Step 1: Install Datus Agent¶
Tip
See the Quick Start Guide for detailed installation and setup instructions.
Step 2: Configure Environment¶
Set the required environment variables for your benchmark:
Step 3: Download and Prepare the BIRD Dataset¶
Note
This step is only required for the BIRD benchmark. If you are running Spider 2.0-Snow, skip to Step 4.
Download and extract the BIRD dev dataset into the Datus home directory (~/.datus by default):
cd ~/.datus
wget https://bird-bench.oss-cn-beijing.aliyuncs.com/dev.zip
unzip dev.zip
mkdir -p benchmark/bird
mv dev_20240627 benchmark/bird
cd benchmark/bird/dev_20240627
unzip dev_databases
cd ~
After extraction, the directory structure should look like:
~/.datus/
└── benchmark/
└── bird/
└── dev_20240627/
├── dev_databases/
│ ├── california_schools/
│ │ └── california_schools.sqlite
│ ├── ...
│ └── <other_databases>/
└── ...
Then bootstrap the knowledge base for the BIRD dataset:
Step 4: Run Benchmark Tests¶
Warning
Each task may take several minutes to complete.

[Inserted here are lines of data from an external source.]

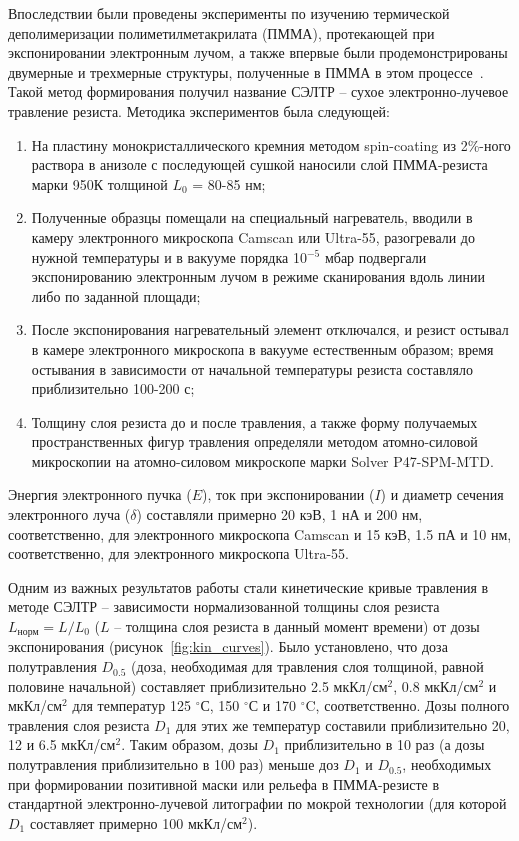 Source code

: Впоследствии были проведены эксперименты по изучению термической деполимеризации полиметилметакрилата (ПММА), протекающей при экспонировании электронным лучом, а также впервые были продемонстрированы двумерные и трехмерные структуры, полученные в ПММА в этом процессе~\cite{Bruk_2013}. Такой метод формирования получил название СЭЛТР -- сухое электронно-лучевое травление резиста. Методика экспериментов была следующей:
\begin{enumerate}
	\item На пластину монокристаллического кремния методом \textquotedbl spin-coating\textquotedbl{} из 2\%-ного раствора в анизоле с последующей сушкой наносили слой ПММА-резиста марки 950К толщиной $L_0$ = 80-85 нм;
	\item Полученные образцы помещали на специальный нагреватель, вводили в камеру электронного микроскопа Camscan или Ultra-55, разогревали до нужной температуры и в вакууме порядка 10$^{-5}$ мбар подвергали экспонированию электронным лучом в режиме сканирования вдоль линии либо по заданной площади;
	\item После экспонирования нагревательный элемент отключался, и резист остывал в камере электронного микроскопа в вакууме естественным образом; время остывания в зависимости от начальной температуры резиста составляло приблизительно 100-200 с;
	\item Толщину слоя резиста до и после травления, а также форму получаемых пространственных фигур травления определяли методом атомно-силовой микроскопии на атомно-силовом микроскопе марки Solver P47-SPM-MTD.
\end{enumerate}

Энергия электронного пучка ($E$), ток при экспонировании ($I$) и диаметр сечения электронного луча ($\delta$) составляли примерно 20 кэВ, 1 нА и 200 нм, соответственно, для электронного микроскопа Camscan и 15 кэВ, 1.5 пА и 10 нм, соответственно, для электронного микроскопа Ultra-55.

Одним из важных результатов работы стали кинетические кривые травления в методе СЭЛТР -- зависимости нормализованной толщины слоя резиста $L_{\text{норм}} = L/L_0$ ($L$ -- толщина слоя резиста в данный момент времени) от дозы экспонирования (рисунок~\ref{fig:kin_curves}). Было установлено, что доза полутравления $D_{0.5}$ (доза, необходимая для травления слоя толщиной, равной половине начальной) составляет приблизительно 2.5 мкКл/см$^2$, 0.8 мкКл/см$^2$ и  мкКл/см$^2$ для температур 125 $^\circ$С, 150 $^\circ$С и 170 $^\circ$C, соответственно. Дозы полного травления слоя резиста $D_1$ для этих же температур составили приблизительно 20, 12 и 6.5 мкКл/см$^2$. Таким образом, дозы $D_1$ приблизительно в 10 раз (а дозы полутравления приблизительно в 100 раз) меньше доз $D_1$ и $D_{0.5}$, необходимых при формировании позитивной маски или рельефа в ПММА-резисте в стандартной электронно-лучевой литографии по \textquotedbl мокрой\textquotedbl{} технологии (для которой $D_1$ составляет примерно 100 мкКл/см$^2$).


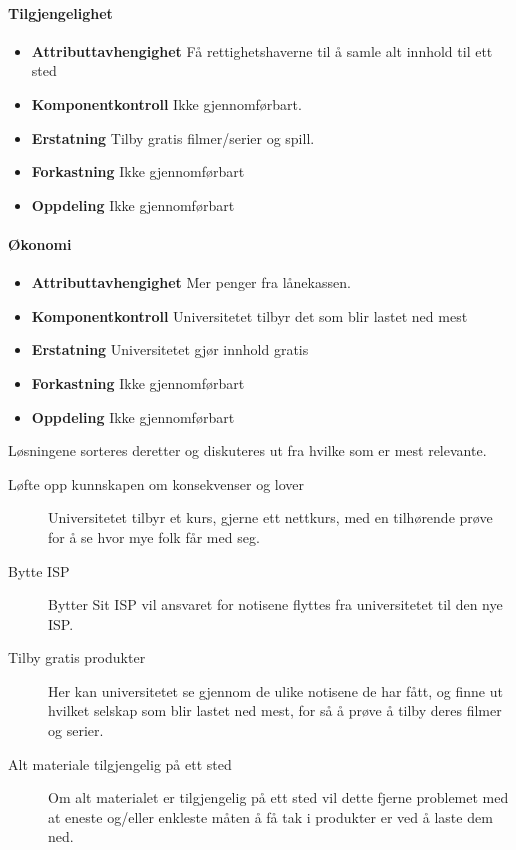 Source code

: \paragraph{Tilgjengelighet}
\begin{itemize}
    \item \textbf{Attributtavhengighet} Få rettighetshaverne til å samle alt innhold til ett sted 
    \item \textbf{Komponentkontroll} Ikke gjennomførbart.
    \item \textbf{Erstatning} Tilby gratis filmer/serier og spill.
    \item \textbf{Forkastning} Ikke gjennomførbart
    \item \textbf{Oppdeling} Ikke gjennomførbart
\end{itemize}

\paragraph{Økonomi}
\begin{itemize}
    \item \textbf{Attributtavhengighet} Mer penger fra lånekassen. 
    \item \textbf{Komponentkontroll} Universitetet tilbyr det som blir lastet ned mest
    \item \textbf{Erstatning} Universitetet gjør innhold gratis
    \item \textbf{Forkastning} Ikke gjennomførbart
    \item \textbf{Oppdeling} Ikke gjennomførbart
\end{itemize}

Løsningene sorteres deretter og diskuteres ut fra hvilke som er mest relevante. 

\begin{description}
    \item [Løfte opp kunnskapen om konsekvenser og lover] Universitetet tilbyr et kurs, gjerne ett nettkurs, med en tilhørende prøve for å se hvor mye folk får med seg.
    \item [Bytte ISP] Bytter Sit ISP vil ansvaret for notisene flyttes fra universitetet til den nye ISP. 
    \item [Tilby gratis produkter] Her kan universitetet se gjennom de ulike notisene de har fått, og finne ut hvilket selskap som blir lastet ned mest, for så å prøve å tilby deres filmer og serier.
    \item [Alt materiale tilgjengelig på ett sted] Om alt materialet er tilgjengelig på ett sted vil dette fjerne problemet med at eneste og/eller enkleste måten å få tak i produkter er ved å laste dem ned.
\end{description}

Running all tasks may require hours or days depending on your system configuration.
BIRD Dataset
Info
Task ID range: 0-1533
Spider 2.0-Snow Dataset
Info
You can find the task ID (instance ID) in the spider2-snow.jsonl file.
Note
Ensure you have configured the Snowflake environment variables before running Spider 2.0-Snow benchmarks.
Step 5: Evaluate Results¶
Run Evaluation¶
datus-agent eval \
--namespace snowflake \
--benchmark spider2 \
--output_file evaluation.json \
--task_ids <task_id1> <task_id2>
datus-agent eval \
--namespace snowflake \
--output_file evaluation.json \
--benchmark spider2
Evaluation Results¶
────────────────────────────────────────────────────────────────────────────────
Datus Evaluation Summary (Total: 30 Queries)
────────────────────────────────────────────────────────────────────────────────
✅ Passed: 19 (63%)
⚠️ No SQL / Empty Result: 0 (0%)
❌ Failed: 11 (37%)
• Table Mismatch: 4 (13%)
• Table Matched (Result Mismatch): 7 (23%)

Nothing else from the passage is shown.